Data from: Turnover in local parasite populations temporarily favors host outcrossing over self-fertilization during experimental evolution
Lynch, Zachary R., Emory University
Penley, McKenna J., Emory University
Morran, Levi T., Emory University
Published Apr 11, 2019 on Dryad.
Cite this dataset
Lynch, Zachary R.; Penley, McKenna J.; Morran, Levi T. (2019). Data from: Turnover in local parasite populations temporarily favors host outcrossing over self-fertilization during experimental evolution [Dataset]. Dryad. https://doi.org/10.5061/dryad.rf47cp2
The ubiquity of outcrossing in plants and animals is difficult to explain given its costs relative to self-fertilization. Despite these costs, exposure to changing environmental conditions can temporarily favor outcrossing over selfing. Therefore, recurring episodes of environmental change are predicted to favor the maintenance of outcrossing. Studies of host–parasite coevolution have provided strong support for this hypothesis. However, it is unclear whether multiple exposures to novel parasite genotypes in the absence of coevolution are sufficient to favor outcrossing. Using the nematode Caenorhabditis elegans and the bacterial parasite Serratia marcescens, we studied host responses to parasite turnover. We passaged several replicates of a host population that was well-adapted to the S. marcescens strain Sm2170 with either Sm2170 or one of three novel S. marcescens strains, each derived from Sm2170, for 18 generations. We found that hosts exposed to novel parasites maintained higher outcrossing rates than hosts exposed to Sm2170. Nonetheless, host outcrossing rates declined over time against all but the most virulent novel parasite strain. Hosts exposed to the most virulent novel strain exhibited increased outcrossing rates for approximately 12 generations, but did not maintain elevated levels of outcrossing throughout the experiment. Thus, parasite turnover can transiently increase host outcrossing. These results suggest that recurring episodes of parasite turnover have the potential to favor the maintenance of host outcrossing. However, such maintenance may require frequent exposure to novel virulent parasites, rapid rates of parasite turnover, and substantial host gene flow.

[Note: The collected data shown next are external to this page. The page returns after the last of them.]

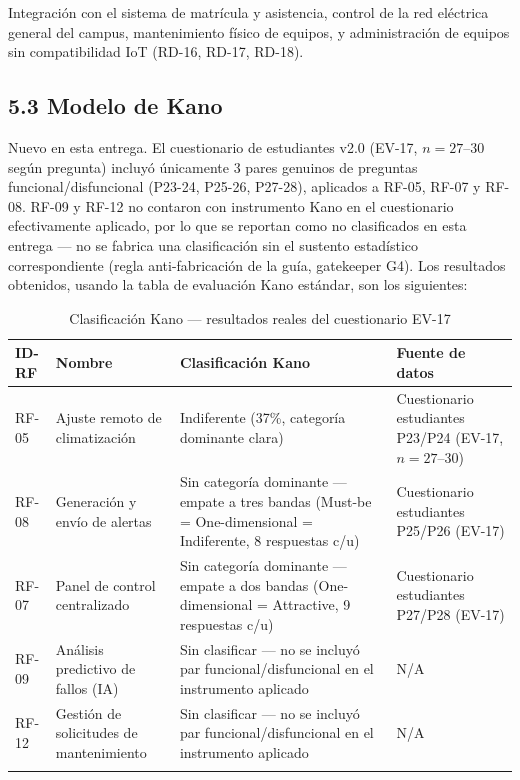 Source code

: Integración con el sistema de matrícula y asistencia, control de la red eléctrica general del campus, mantenimiento físico de equipos, y administración de equipos sin compatibilidad IoT (RD-16, RD-17, RD-18).


\subsection*{5.3 Modelo de Kano}


Nuevo en esta entrega. El cuestionario de estudiantes v2.0 (EV-17, $n=27$--$30$ según pregunta) incluyó únicamente 3 pares genuinos de preguntas funcional/disfuncional (P23-24, P25-26, P27-28), aplicados a RF-05, RF-07 y RF-08. RF-09 y RF-12 no contaron con instrumento Kano en el cuestionario efectivamente aplicado, por lo que se reportan como no clasificados en esta entrega --- no se fabrica una clasificación sin el sustento estadístico correspondiente (regla anti-fabricación de la guía, gatekeeper G4). Los resultados obtenidos, usando la tabla de evaluación Kano estándar, son los siguientes:


\begingroup
\small
\begin{longtable}{|p{3.9cm}|p{3.9cm}|p{3.9cm}|p{3.9cm}|}
\hline
ID-RF & Nombre & Clasificación Kano & Fuente de datos \\ \hline
RF-05 & Ajuste remoto de climatización & Indiferente (37\%, categoría dominante clara) & Cuestionario estudiantes P23/P24 (EV-17, $n=27$--$30$) \\ \hline
RF-08 & Generación y envío de alertas & Sin categoría dominante --- empate a tres bandas (Must-be = One-dimensional = Indiferente, 8 respuestas c/u) & Cuestionario estudiantes P25/P26 (EV-17) \\ \hline
RF-07 & Panel de control centralizado & Sin categoría dominante --- empate a dos bandas (One-dimensional = Attractive, 9 respuestas c/u) & Cuestionario estudiantes P27/P28 (EV-17) \\ \hline
RF-09 & Análisis predictivo de fallos (IA) & Sin clasificar --- no se incluyó par funcional/disfuncional en el instrumento aplicado & N/A \\ \hline
RF-12 & Gestión de solicitudes de mantenimiento & Sin clasificar --- no se incluyó par funcional/disfuncional en el instrumento aplicado & N/A \\ \hline
\caption{Clasificación Kano --- resultados reales del cuestionario EV-17}
\end{longtable}
\endgroup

Mortality rates suffered by the ancestral host population (EW2-30) after 24 hours of exposure to the four parasite strains we used for experimental evolution. Each of the five replicate host populations was tested against each parasite strain with three technical replicates and the average number of dead nematodes was calculated for each combination. All plates started with 200 nematodes and dead nematodes were counted 24 hours later.
Counts of male and hermaphrodite hosts in each replicate population in the ancestral generation and generations 6, 12, and 18 of experimental evolution. Treatment = parasite strain each population was passaged with during experimental evolution. Male Frequency = # males / (# males + # hermaphrodites). Outcrossing Rate = 2*(Male Frequency – 0.002).
Percent changes in mean fitness for generation 18 hosts relative to their ancestors during exposure to the parasite strain each generation 18 host population was passaged with, as determined by competitive fitness assays against a GFP-marked tester strain. See README for further details.
Mortality rates suffered by evolved generation 18 host populations after 24 hours of exposure to Sm2170. Each replicate host population was tested in two technical replicates and the average number of dead nematodes was calculated. All plates started with 200 nematodes and dead nematodes were counted 24 hours later. Host = parasite strain the host population was passaged with during experimental evolution. Parasite = parasite strain used for the mortality assays.
Survival rates of hermaphrodites and males from the ancestral host population (EW2-30) within the selection regime. Both host sexes were tested against each of the four parasite strains used for experimental evolution in five replicates. Groups of nematodes (222 hermaphrodites or 50 males) were placed on the parasite side of Serratia selection plates (Worms Plated). Nematodes that migrated out of the parasite lawn and were alive 48 hours after exposure to the parasite were counted as survivors (Worms Alive).